* EXERCISE INSTRUCTIONS *
Copy the data exactly; pictures stay out of the copy.

* DATASET RECORDS *
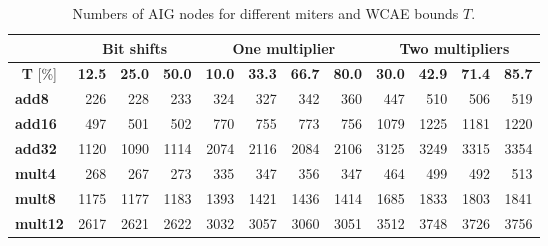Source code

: \documentclass[runningheads]{llncs}
\begin{document}
\begin{table}[t]

\centering
\renewcommand{\arraystretch}{1.08}
\caption{Numbers of AIG nodes for different miters and WCAE bounds $T$.}
\label{tab:miter-params}
\begin{tabular*}{\textwidth}{@{\extracolsep{\fill}}l|rrr|rrrr|rrrr}
\multicolumn{1}{c|}{} & \multicolumn{3}{c|}{\textbf{Bit shifts}} & \multicolumn{4}{c|}{\textbf{One multiplier}} & \multicolumn{4}{c}{\textbf{Two multipliers}} \\ \hline
\multicolumn{1}{c|}{\textbf{T} [\%]} & \multicolumn{1}{c}{\textbf{12.5}} & \multicolumn{1}{c}{\textbf{25.0}} & \multicolumn{1}{c|}{\textbf{50.0}} & \multicolumn{1}{c}{\textbf{10.0}} & \multicolumn{1}{c}{\textbf{33.3}} & \multicolumn{1}{c}{\textbf{66.7}} & \multicolumn{1}{c|}{\textbf{80.0}} & \multicolumn{1}{c}{\textbf{30.0}} & \multicolumn{1}{c}{\textbf{42.9}} & \multicolumn{1}{c}{\textbf{71.4}} & \multicolumn{1}{c}{\textbf{85.7}} \\ \hline
\textbf{add8} & 226 & 228 & 233 & 324 & 327 & 342 & 360 & 447 & 510 & 506 & 519 \\
\textbf{add16} & 497 & 501 & 502 & 770 & 755 & 773 & 756 & 1079 & 1225 & 1181 & 1220 \\
\textbf{add32} & 1120 & 1090 & 1114 & 2074 & 2116 & 2084 & 2106 & 3125 & 3249 & 3315 & 3354 \\ \hline
\textbf{mult4} & 268 & 267 & 273 & 335 & 347 & 356 & 347 & 464 & 499 & 492 & 513 \\
\textbf{mult8} & 1175 & 1177 & 1183 & 1393 & 1421 & 1436 & 1414 & 1685 & 1833 & 1803 & 1841 \\
\textbf{mult12} & 2617 & 2621 & 2622 & 3032 & 3057 & 3060 & 3051 & 3512 & 3748 & 3726 & 3756
\end{tabular*}
\end{table}
\end{document}
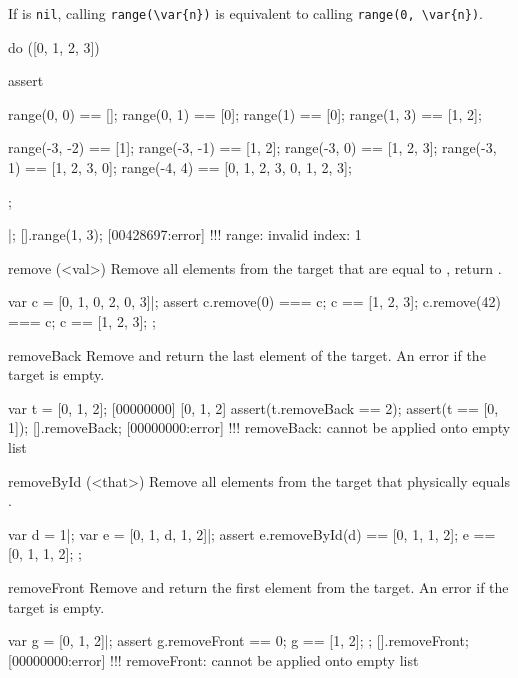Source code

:\begin{urbiscriptapi}
  If  is \lstinline|nil|, calling \lstinline|range(\var{n})|
  is equivalent to calling \lstinline|range(0, \var{n})|.

\begin{urbiscript}
do ([0, 1, 2, 3])
{
  assert
  {
    range(0, 0)   == [];
    range(0, 1)   == [0];
    range(1)      == [0];
    range(1, 3)   == [1, 2];

    range(-3, -2) == [1];
    range(-3, -1) == [1, 2];
    range(-3, 0)  == [1, 2, 3];
    range(-3, 1)  == [1, 2, 3, 0];
    range(-4, 4)  == [0, 1, 2, 3, 0, 1, 2, 3];
  };
}|;
[].range(1, 3);
[00428697:error] !!! range: invalid index: 1
\end{urbiscript}

\item[remove](<val>)%
  Remove all elements from the target that are equal to , return
  \this.

\begin{urbiscript}
var c = [0, 1, 0, 2, 0, 3]|;
assert
{
  c.remove(0) === c;   c ==  [1, 2, 3];
  c.remove(42) === c;  c ==  [1, 2, 3];
};
\end{urbiscript}

\item[removeBack]
  Remove and return the last element of the target. An error if the
  target is empty.

\begin{urbiscript}
var t = [0, 1, 2];
[00000000] [0, 1, 2]
assert(t.removeBack == 2);
assert(t == [0, 1]);
[].removeBack;
[00000000:error] !!! removeBack: cannot be applied onto empty list
\end{urbiscript}

\item[removeById](<that>)
  Remove all elements from the target that physically equals
  .

\begin{urbiscript}
var d = 1|;
var e = [0, 1, d, 1, 2]|;
assert
{
  e.removeById(d) == [0, 1, 1, 2];
  e == [0, 1, 1, 2];
};
\end{urbiscript}

\item[removeFront]
Remove and return the first element from the target. An error if the
target is empty.

\begin{urbiscript}
var g = [0, 1, 2]|;
assert
{
  g.removeFront == 0;
  g == [1, 2];
};
[].removeFront;
[00000000:error] !!! removeFront: cannot be applied onto empty list
\end{urbiscript}


\end{urbiscriptapi}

* RESULT FOR THIS TASK *
Source code

: \documentclass[runningheads]{llncs}
\begin{document}
\begin{table}[t]

\centering
\renewcommand{\arraystretch}{1.08}
\caption{Numbers of AIG nodes for different miters and WCAE bounds $T$.}
\label{tab:miter-params}
\begin{tabular*}{\textwidth}{@{\extracolsep{\fill}}l|rrr|rrrr|rrrr}
\multicolumn{1}{c|}{} & \multicolumn{3}{c|}{\textbf{Bit shifts}} & \multicolumn{4}{c|}{\textbf{One multiplier}} & \multicolumn{4}{c}{\textbf{Two multipliers}} \\ \hline
\multicolumn{1}{c|}{\textbf{T} [\%]} & \multicolumn{1}{c}{\textbf{12.5}} & \multicolumn{1}{c}{\textbf{25.0}} & \multicolumn{1}{c|}{\textbf{50.0}} & \multicolumn{1}{c}{\textbf{10.0}} & \multicolumn{1}{c}{\textbf{33.3}} & \multicolumn{1}{c}{\textbf{66.7}} & \multicolumn{1}{c|}{\textbf{80.0}} & \multicolumn{1}{c}{\textbf{30.0}} & \multicolumn{1}{c}{\textbf{42.9}} & \multicolumn{1}{c}{\textbf{71.4}} & \multicolumn{1}{c}{\textbf{85.7}} \\ \hline
\textbf{add8} & 226 & 228 & 233 & 324 & 327 & 342 & 360 & 447 & 510 & 506 & 519 \\
\textbf{add16} & 497 & 501 & 502 & 770 & 755 & 773 & 756 & 1079 & 1225 & 1181 & 1220 \\
\textbf{add32} & 1120 & 1090 & 1114 & 2074 & 2116 & 2084 & 2106 & 3125 & 3249 & 3315 & 3354 \\ \hline
\textbf{mult4} & 268 & 267 & 273 & 335 & 347 & 356 & 347 & 464 & 499 & 492 & 513 \\
\textbf{mult8} & 1175 & 1177 & 1183 & 1393 & 1421 & 1436 & 1414 & 1685 & 1833 & 1803 & 1841 \\
\textbf{mult12} & 2617 & 2621 & 2622 & 3032 & 3057 & 3060 & 3051 & 3512 & 3748 & 3726 & 3756
\end{tabular*}
\end{table}
\end{document}
Source code

:\begin{urbiscriptapi}
  If  is \lstinline|nil|, calling \lstinline|range(\var{n})|
  is equivalent to calling \lstinline|range(0, \var{n})|.

\begin{urbiscript}
do ([0, 1, 2, 3])
{
  assert
  {
    range(0, 0)   == [];
    range(0, 1)   == [0];
    range(1)      == [0];
    range(1, 3)   == [1, 2];

    range(-3, -2) == [1];
    range(-3, -1) == [1, 2];
    range(-3, 0)  == [1, 2, 3];
    range(-3, 1)  == [1, 2, 3, 0];
    range(-4, 4)  == [0, 1, 2, 3, 0, 1, 2, 3];
  };
}|;
[].range(1, 3);
[00428697:error] !!! range: invalid index: 1
\end{urbiscript}

\item[remove](<val>)%
  Remove all elements from the target that are equal to , return
  \this.

\begin{urbiscript}
var c = [0, 1, 0, 2, 0, 3]|;
assert
{
  c.remove(0) === c;   c ==  [1, 2, 3];
  c.remove(42) === c;  c ==  [1, 2, 3];
};
\end{urbiscript}

\item[removeBack]
  Remove and return the last element of the target. An error if the
  target is empty.

\begin{urbiscript}
var t = [0, 1, 2];
[00000000] [0, 1, 2]
assert(t.removeBack == 2);
assert(t == [0, 1]);
[].removeBack;
[00000000:error] !!! removeBack: cannot be applied onto empty list
\end{urbiscript}

\item[removeById](<that>)
  Remove all elements from the target that physically equals
  .

\begin{urbiscript}
var d = 1|;
var e = [0, 1, d, 1, 2]|;
assert
{
  e.removeById(d) == [0, 1, 1, 2];
  e == [0, 1, 1, 2];
};
\end{urbiscript}

\item[removeFront]
Remove and return the first element from the target. An error if the
target is empty.

\begin{urbiscript}
var g = [0, 1, 2]|;
assert
{
  g.removeFront == 0;
  g == [1, 2];
};
[].removeFront;
[00000000:error] !!! removeFront: cannot be applied onto empty list
\end{urbiscript}


\end{urbiscriptapi}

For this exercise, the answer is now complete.